ABOUT THIS TASK
Read the records below and report each line in which "logs" occurs.

(Saved entries)
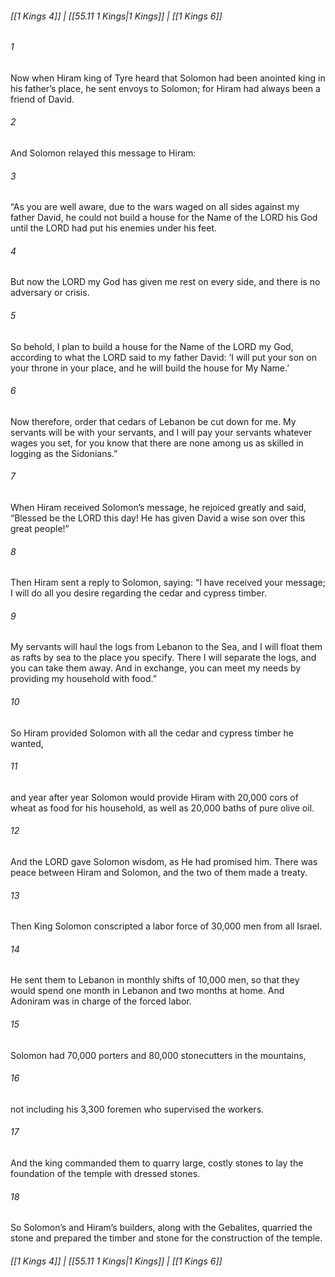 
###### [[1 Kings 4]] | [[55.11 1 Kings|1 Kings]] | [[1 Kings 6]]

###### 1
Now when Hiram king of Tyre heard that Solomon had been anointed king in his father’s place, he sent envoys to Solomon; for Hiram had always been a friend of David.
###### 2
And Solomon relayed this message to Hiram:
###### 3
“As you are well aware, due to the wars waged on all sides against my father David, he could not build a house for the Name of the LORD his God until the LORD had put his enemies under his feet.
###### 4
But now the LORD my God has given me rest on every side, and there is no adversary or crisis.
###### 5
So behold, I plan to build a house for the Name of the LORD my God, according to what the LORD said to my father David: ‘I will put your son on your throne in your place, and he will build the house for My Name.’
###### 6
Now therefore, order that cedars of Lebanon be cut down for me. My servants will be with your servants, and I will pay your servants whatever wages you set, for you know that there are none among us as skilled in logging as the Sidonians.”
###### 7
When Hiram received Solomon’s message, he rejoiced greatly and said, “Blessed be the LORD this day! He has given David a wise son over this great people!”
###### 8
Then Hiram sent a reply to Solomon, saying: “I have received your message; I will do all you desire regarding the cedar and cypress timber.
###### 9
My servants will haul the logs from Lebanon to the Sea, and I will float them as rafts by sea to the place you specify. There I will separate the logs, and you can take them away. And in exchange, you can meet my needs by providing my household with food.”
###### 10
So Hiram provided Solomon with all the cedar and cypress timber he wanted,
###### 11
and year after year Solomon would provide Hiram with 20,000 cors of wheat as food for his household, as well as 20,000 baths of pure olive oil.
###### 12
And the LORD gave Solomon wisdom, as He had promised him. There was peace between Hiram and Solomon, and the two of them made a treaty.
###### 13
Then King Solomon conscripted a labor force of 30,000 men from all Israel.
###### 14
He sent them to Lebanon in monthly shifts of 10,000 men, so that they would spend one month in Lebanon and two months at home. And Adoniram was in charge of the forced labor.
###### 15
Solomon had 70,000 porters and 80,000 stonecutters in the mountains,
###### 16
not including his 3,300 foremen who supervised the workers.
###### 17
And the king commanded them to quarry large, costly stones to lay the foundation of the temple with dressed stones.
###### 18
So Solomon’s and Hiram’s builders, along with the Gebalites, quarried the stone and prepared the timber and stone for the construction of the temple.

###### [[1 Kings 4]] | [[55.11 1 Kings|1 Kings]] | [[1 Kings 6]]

==

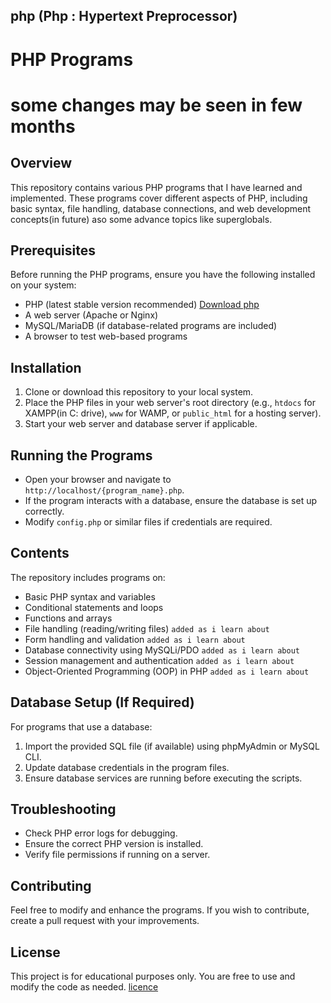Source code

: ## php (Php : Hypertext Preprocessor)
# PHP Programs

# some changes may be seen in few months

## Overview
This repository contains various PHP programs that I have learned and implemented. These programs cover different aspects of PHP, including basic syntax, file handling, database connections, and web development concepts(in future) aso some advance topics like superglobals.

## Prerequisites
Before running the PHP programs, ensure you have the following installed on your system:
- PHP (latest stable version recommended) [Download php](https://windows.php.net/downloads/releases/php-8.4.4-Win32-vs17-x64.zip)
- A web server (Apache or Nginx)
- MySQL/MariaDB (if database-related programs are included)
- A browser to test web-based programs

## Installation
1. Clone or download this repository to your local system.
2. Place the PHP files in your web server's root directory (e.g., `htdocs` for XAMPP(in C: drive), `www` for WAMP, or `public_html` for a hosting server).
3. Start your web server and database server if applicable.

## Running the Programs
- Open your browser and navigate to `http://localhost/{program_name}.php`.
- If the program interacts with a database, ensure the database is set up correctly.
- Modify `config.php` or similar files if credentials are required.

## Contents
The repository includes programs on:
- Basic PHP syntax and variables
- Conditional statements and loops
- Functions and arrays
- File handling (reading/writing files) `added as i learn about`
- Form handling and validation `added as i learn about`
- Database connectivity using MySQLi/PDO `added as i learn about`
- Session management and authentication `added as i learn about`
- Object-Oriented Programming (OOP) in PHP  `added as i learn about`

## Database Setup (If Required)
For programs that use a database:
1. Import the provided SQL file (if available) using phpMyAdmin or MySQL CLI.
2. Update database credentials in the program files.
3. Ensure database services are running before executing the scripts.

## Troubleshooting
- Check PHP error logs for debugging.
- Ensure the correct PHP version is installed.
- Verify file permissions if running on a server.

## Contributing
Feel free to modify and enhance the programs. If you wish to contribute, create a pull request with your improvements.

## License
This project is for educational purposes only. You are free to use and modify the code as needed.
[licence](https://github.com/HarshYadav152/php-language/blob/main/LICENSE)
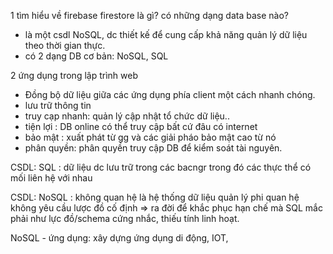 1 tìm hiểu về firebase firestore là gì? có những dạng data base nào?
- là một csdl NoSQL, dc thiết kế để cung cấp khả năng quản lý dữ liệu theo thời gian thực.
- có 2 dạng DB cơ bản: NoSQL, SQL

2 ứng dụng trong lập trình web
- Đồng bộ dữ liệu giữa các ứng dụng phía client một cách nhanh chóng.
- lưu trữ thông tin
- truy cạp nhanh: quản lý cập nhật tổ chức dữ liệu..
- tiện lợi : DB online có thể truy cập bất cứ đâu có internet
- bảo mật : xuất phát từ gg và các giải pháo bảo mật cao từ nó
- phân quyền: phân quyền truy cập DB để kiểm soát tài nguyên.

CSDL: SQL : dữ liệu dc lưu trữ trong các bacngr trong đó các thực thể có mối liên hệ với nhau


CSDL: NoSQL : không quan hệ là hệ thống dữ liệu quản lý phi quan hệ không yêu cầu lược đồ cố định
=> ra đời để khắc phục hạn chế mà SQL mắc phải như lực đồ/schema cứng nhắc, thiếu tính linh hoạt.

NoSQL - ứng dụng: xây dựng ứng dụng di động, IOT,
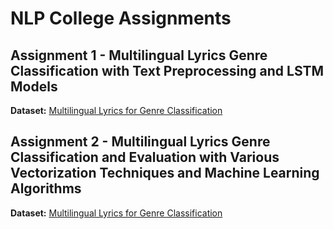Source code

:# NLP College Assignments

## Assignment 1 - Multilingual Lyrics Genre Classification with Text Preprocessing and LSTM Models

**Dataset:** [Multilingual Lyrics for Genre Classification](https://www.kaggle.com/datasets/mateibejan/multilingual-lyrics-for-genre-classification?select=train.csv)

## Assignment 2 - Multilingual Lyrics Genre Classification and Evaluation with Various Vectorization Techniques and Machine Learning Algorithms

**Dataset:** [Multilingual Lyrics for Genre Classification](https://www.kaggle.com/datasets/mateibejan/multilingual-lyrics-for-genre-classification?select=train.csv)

==

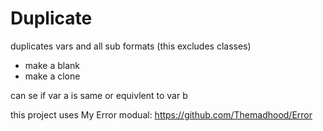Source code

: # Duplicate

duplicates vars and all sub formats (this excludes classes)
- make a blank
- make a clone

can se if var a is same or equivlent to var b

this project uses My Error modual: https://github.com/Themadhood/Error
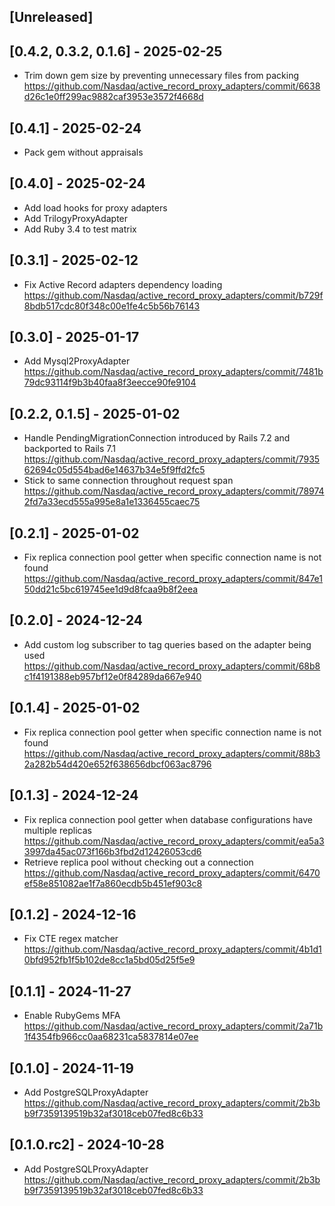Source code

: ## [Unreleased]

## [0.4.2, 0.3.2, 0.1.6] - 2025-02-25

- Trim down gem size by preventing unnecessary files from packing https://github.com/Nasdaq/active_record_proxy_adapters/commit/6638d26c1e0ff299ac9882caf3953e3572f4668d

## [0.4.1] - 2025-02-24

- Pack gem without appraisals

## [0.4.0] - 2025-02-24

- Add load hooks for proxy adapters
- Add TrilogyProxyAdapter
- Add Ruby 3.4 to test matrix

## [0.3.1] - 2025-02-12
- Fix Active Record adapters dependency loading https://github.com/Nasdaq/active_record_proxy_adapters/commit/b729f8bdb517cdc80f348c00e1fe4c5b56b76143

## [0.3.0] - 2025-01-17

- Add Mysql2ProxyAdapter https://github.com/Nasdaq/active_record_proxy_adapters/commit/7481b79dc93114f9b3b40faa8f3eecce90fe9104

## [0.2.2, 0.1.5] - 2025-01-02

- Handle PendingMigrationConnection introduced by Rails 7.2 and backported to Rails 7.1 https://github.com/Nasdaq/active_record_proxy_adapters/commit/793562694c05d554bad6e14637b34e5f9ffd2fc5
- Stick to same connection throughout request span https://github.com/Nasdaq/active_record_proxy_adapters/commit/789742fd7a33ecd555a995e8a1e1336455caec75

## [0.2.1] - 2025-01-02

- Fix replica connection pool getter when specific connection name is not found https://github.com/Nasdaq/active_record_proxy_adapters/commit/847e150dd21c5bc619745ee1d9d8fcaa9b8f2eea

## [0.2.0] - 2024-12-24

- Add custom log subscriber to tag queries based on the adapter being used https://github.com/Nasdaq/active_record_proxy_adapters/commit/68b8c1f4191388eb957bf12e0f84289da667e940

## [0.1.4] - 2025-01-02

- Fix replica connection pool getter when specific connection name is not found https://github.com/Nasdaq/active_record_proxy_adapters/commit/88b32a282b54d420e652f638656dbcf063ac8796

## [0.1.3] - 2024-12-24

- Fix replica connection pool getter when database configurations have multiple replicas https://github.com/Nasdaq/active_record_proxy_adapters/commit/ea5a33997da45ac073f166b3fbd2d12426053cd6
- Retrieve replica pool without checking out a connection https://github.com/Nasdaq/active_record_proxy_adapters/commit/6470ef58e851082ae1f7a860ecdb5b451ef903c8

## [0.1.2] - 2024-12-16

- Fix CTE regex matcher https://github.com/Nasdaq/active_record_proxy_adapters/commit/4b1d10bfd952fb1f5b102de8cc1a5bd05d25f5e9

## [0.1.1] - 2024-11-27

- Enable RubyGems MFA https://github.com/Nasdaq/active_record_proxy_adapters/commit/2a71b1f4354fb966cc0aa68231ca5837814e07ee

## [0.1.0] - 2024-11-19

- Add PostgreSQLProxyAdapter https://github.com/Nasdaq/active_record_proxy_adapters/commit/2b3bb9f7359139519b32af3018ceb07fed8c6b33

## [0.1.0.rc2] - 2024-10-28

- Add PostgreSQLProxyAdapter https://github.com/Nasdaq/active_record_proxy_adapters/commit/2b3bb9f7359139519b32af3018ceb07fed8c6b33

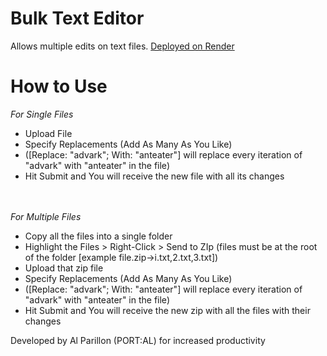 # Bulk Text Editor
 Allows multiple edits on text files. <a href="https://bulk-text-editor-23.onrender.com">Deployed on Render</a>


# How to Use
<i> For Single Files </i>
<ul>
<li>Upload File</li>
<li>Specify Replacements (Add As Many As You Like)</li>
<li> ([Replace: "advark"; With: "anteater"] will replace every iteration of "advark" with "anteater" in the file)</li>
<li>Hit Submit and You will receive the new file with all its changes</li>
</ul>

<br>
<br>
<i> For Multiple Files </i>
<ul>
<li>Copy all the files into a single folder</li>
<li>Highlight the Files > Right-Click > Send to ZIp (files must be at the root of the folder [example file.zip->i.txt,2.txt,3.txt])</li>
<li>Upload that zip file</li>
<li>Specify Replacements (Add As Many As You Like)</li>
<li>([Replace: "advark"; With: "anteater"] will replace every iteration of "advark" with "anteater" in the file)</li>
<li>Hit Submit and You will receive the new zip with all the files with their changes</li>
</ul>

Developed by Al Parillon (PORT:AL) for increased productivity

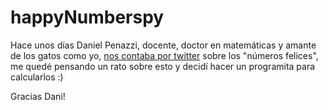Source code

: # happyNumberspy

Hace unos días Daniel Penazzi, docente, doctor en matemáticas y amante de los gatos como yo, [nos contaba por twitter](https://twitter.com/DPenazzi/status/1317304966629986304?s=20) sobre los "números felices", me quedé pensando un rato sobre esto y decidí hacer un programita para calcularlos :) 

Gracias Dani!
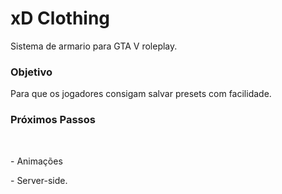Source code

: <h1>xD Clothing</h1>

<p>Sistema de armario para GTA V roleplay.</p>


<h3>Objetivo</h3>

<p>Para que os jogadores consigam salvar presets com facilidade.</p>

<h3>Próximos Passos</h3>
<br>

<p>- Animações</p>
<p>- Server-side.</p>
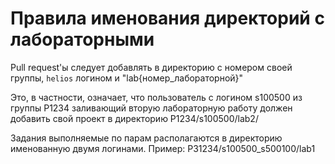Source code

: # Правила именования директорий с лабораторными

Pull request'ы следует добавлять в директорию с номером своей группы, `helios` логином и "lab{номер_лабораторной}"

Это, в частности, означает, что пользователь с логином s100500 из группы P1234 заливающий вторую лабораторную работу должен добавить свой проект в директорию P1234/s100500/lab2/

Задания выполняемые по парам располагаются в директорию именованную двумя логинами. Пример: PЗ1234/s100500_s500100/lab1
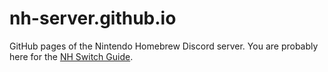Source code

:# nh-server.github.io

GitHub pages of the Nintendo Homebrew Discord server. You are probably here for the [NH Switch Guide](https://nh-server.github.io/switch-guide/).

RESPONSE BELOW
My servants will haul the logs from Lebanon to the Sea, and I will float them as rafts by sea to the place you specify. There I will separate the logs, and you can take them away. And in exchange, you can meet my needs by providing my household with food.”
- Check PHP error logs for debugging.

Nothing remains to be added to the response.